#### Problem
Your job is to set down the stretch of entries that opens with the line containing "4. Tercer módulo" and closes with the line containing "- En el pie". Keep both end lines, copy each exactly, and add nothing.

(Data entries)
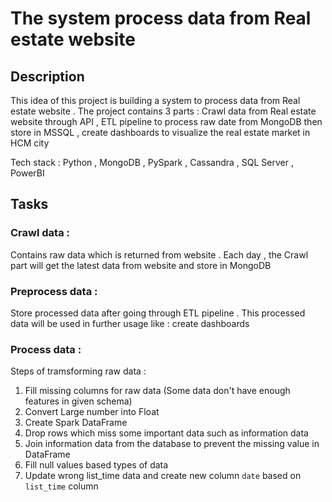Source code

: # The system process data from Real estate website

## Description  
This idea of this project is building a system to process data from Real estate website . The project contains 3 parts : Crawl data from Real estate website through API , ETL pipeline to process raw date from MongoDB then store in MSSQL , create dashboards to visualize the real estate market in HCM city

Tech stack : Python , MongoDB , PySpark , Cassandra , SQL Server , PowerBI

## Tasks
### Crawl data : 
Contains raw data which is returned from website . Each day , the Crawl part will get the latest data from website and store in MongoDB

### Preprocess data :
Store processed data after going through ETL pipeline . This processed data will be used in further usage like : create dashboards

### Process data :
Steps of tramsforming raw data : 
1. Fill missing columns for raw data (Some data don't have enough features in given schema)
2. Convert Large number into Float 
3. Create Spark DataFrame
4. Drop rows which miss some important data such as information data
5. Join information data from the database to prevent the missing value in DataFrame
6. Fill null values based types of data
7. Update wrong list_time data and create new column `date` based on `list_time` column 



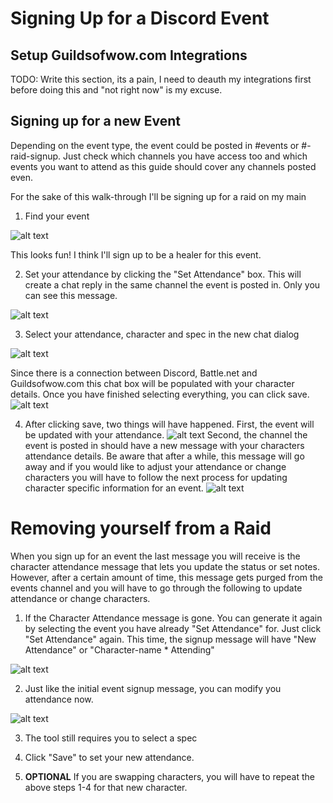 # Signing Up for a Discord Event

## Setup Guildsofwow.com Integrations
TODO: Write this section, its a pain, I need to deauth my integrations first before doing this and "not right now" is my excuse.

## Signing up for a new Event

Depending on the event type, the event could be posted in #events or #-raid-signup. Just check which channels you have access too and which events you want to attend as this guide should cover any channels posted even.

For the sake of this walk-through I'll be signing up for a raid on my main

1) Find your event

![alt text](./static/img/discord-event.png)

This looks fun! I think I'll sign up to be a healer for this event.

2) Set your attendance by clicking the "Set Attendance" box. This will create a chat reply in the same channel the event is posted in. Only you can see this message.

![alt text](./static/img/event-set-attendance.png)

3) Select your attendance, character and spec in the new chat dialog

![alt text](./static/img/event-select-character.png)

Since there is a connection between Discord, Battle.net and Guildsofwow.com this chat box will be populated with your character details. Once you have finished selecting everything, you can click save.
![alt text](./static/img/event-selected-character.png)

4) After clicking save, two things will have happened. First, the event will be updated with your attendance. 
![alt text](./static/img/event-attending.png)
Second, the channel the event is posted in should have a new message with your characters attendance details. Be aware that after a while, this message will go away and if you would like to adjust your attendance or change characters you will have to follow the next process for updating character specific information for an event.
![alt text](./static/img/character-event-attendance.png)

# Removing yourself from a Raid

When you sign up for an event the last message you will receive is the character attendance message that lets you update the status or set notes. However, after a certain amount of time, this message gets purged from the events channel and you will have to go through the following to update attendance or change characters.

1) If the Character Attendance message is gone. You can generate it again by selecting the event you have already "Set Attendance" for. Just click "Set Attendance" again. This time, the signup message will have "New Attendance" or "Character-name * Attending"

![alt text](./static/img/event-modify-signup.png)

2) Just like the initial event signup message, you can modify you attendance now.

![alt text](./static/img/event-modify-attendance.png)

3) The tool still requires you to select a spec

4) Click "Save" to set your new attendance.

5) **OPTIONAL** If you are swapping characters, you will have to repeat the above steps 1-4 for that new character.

* * *

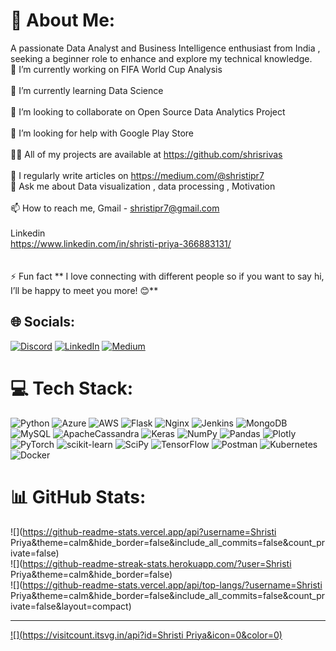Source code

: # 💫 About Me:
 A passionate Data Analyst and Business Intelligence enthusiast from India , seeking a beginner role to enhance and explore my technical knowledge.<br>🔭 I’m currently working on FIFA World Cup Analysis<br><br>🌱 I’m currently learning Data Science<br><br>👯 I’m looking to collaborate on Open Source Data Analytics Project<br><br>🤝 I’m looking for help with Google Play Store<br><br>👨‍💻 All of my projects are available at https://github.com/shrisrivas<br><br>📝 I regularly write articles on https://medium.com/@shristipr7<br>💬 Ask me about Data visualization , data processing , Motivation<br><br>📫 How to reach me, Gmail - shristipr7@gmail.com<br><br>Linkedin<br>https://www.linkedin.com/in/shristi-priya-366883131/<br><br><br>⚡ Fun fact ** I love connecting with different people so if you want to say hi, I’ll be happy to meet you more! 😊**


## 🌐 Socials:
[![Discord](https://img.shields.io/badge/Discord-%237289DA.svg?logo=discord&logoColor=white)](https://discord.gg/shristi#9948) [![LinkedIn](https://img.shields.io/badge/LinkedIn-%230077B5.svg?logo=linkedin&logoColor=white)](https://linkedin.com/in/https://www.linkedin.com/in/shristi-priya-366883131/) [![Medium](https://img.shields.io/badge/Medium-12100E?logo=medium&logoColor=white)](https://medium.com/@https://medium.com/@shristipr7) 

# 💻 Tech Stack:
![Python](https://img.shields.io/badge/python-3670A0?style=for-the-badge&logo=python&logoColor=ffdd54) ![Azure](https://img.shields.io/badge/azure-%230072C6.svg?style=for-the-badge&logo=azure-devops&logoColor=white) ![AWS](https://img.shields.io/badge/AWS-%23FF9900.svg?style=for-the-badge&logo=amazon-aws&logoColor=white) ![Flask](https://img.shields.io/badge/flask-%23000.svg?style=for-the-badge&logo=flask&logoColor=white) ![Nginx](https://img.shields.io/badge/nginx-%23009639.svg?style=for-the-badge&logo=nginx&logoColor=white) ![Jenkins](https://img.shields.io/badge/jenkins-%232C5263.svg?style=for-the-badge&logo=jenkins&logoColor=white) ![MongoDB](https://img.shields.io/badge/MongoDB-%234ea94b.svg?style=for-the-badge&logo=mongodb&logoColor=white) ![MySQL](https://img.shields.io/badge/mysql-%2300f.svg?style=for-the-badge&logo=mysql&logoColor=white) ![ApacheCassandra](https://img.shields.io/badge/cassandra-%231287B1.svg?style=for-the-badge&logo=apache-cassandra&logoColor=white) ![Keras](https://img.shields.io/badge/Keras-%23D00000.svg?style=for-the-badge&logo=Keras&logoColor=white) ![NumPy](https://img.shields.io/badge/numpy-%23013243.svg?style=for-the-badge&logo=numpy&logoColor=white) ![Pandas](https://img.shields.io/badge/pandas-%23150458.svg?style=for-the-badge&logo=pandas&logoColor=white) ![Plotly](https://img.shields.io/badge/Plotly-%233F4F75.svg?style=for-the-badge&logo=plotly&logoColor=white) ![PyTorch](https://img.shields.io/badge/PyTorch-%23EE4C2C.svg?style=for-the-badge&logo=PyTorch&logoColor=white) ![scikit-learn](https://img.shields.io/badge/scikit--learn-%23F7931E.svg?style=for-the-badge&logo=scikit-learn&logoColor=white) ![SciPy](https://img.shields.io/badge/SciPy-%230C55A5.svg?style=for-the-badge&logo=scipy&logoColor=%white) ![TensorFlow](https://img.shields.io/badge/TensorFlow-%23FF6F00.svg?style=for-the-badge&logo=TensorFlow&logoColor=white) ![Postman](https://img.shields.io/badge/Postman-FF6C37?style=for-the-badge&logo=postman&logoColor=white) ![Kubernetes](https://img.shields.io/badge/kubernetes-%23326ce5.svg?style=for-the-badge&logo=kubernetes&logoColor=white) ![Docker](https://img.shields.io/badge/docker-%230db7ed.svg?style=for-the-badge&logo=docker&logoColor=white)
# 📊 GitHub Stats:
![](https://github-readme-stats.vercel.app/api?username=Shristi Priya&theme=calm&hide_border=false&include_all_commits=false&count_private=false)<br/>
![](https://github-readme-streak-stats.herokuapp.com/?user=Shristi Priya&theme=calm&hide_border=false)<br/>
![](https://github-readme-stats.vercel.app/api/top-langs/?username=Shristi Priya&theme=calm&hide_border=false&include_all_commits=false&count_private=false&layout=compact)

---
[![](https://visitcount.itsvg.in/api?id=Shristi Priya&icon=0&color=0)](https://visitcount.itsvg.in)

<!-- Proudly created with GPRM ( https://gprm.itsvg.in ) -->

==

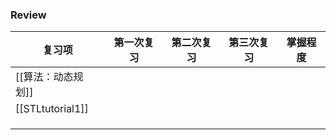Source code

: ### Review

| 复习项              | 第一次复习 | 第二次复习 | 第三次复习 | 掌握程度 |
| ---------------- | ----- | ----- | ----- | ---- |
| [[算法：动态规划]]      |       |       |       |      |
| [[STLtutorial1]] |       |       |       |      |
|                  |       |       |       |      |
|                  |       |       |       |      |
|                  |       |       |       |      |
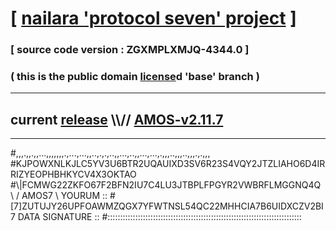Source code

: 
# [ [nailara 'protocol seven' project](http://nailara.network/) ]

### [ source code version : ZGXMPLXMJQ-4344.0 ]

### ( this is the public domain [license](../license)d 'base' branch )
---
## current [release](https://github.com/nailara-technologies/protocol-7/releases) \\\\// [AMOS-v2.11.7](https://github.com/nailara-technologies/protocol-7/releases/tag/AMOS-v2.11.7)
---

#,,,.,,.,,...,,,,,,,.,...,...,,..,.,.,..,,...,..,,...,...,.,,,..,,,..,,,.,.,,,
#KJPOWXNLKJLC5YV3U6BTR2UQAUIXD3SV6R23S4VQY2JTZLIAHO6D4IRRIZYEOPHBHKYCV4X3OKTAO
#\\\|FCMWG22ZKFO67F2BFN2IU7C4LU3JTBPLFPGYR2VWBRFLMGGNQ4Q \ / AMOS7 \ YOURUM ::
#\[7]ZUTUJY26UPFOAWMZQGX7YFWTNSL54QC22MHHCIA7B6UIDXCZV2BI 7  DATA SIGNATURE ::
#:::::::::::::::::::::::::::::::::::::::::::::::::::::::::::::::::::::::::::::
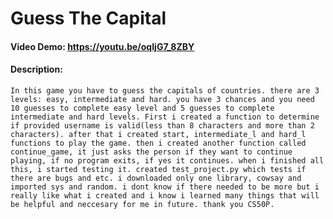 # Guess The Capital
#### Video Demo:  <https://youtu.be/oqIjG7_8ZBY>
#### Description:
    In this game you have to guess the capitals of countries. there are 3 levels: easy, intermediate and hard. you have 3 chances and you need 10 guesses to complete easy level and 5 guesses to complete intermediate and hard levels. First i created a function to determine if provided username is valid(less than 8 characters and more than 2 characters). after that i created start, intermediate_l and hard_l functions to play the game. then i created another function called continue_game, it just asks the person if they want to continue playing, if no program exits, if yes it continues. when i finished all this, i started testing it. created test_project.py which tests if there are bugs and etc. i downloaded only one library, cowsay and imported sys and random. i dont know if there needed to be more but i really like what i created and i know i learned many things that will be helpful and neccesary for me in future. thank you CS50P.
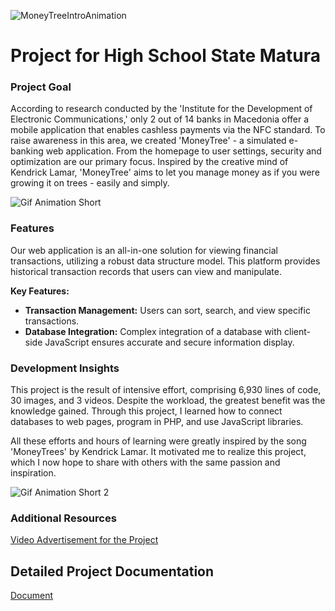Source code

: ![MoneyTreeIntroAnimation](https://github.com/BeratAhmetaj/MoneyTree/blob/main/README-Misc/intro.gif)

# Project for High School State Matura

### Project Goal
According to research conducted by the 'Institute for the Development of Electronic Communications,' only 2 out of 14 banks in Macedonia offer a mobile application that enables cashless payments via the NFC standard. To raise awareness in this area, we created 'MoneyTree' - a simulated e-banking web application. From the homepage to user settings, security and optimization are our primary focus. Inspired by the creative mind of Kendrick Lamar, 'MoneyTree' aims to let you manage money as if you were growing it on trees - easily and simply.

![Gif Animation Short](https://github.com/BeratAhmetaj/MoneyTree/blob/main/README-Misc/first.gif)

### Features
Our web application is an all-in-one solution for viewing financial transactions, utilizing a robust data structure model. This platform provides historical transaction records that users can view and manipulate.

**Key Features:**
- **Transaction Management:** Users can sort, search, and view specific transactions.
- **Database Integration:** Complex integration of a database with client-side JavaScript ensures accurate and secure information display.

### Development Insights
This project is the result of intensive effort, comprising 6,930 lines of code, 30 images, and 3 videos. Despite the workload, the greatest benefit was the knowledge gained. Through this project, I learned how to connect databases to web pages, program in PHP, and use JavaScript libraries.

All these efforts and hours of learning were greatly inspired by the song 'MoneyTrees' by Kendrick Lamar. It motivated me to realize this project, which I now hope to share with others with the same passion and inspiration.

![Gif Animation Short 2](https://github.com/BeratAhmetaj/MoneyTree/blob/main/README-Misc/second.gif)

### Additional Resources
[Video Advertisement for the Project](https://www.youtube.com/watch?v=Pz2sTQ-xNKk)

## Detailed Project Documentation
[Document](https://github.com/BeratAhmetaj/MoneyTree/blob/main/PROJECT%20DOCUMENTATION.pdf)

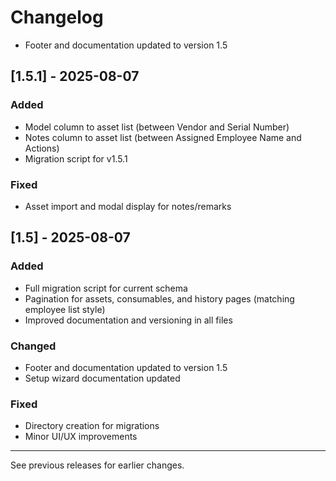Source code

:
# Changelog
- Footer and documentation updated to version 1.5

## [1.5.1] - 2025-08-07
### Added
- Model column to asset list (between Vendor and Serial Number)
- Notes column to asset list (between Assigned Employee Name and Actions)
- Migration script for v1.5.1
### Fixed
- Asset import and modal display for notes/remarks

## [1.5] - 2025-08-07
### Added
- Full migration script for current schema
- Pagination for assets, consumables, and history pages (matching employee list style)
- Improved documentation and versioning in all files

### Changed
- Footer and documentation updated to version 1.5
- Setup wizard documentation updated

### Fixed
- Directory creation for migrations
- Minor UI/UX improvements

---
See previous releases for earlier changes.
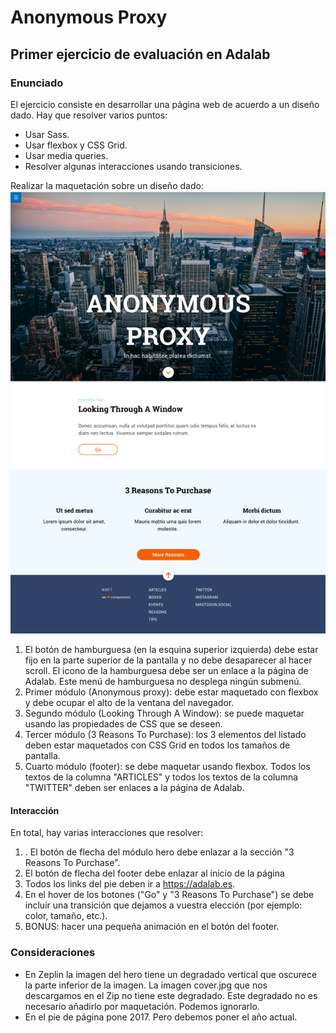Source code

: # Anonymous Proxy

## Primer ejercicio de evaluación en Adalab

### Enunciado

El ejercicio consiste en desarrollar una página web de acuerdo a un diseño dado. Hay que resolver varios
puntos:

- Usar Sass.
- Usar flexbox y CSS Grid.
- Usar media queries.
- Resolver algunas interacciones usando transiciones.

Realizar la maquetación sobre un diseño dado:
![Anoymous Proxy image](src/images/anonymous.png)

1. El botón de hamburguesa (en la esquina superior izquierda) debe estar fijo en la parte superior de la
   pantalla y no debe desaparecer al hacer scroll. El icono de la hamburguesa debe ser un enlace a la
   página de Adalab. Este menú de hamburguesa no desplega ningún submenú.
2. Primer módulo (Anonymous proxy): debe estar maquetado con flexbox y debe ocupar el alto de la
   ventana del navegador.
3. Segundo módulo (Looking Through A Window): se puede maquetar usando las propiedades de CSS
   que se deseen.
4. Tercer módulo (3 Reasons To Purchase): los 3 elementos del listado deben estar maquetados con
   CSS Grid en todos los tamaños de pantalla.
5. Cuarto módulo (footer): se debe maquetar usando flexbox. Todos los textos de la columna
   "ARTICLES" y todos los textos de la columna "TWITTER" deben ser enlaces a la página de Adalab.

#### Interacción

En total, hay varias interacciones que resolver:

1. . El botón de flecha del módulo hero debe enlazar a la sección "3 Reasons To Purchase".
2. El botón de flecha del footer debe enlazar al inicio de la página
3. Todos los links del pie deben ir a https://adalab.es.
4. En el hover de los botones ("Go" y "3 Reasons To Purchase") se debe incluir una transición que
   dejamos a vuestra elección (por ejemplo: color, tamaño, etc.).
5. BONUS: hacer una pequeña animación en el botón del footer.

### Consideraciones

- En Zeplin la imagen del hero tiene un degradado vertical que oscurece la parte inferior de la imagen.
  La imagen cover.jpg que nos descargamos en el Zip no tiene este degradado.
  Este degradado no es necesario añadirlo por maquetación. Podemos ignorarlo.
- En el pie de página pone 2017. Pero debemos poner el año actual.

#### Response for this exercise
4. Tercer módulo (3 Reasons To Purchase): los 3 elementos del listado deben estar maquetados con
   CSS Grid en todos los tamaños de pantalla.
5. Cuarto módulo (footer): se debe maquetar usando flexbox. Todos los textos de la columna
   "ARTICLES" y todos los textos de la columna "TWITTER" deben ser enlaces a la página de Adalab.

#### Interacción

En total, hay varias interacciones que resolver:

1. . El botón de flecha del módulo hero debe enlazar a la sección "3 Reasons To Purchase".
2. El botón de flecha del footer debe enlazar al inicio de la página
3. Todos los links del pie deben ir a https://adalab.es.
4. En el hover de los botones ("Go" y "3 Reasons To Purchase") se debe incluir una transición que
   dejamos a vuestra elección (por ejemplo: color, tamaño, etc.).
5. BONUS: hacer una pequeña animación en el botón del footer.

### Consideraciones

- En Zeplin la imagen del hero tiene un degradado vertical que oscurece la parte inferior de la imagen.
  La imagen cover.jpg que nos descargamos en el Zip no tiene este degradado.
  Este degradado no es necesario añadirlo por maquetación. Podemos ignorarlo.
- En el pie de página pone 2017. Pero debemos poner el año actual.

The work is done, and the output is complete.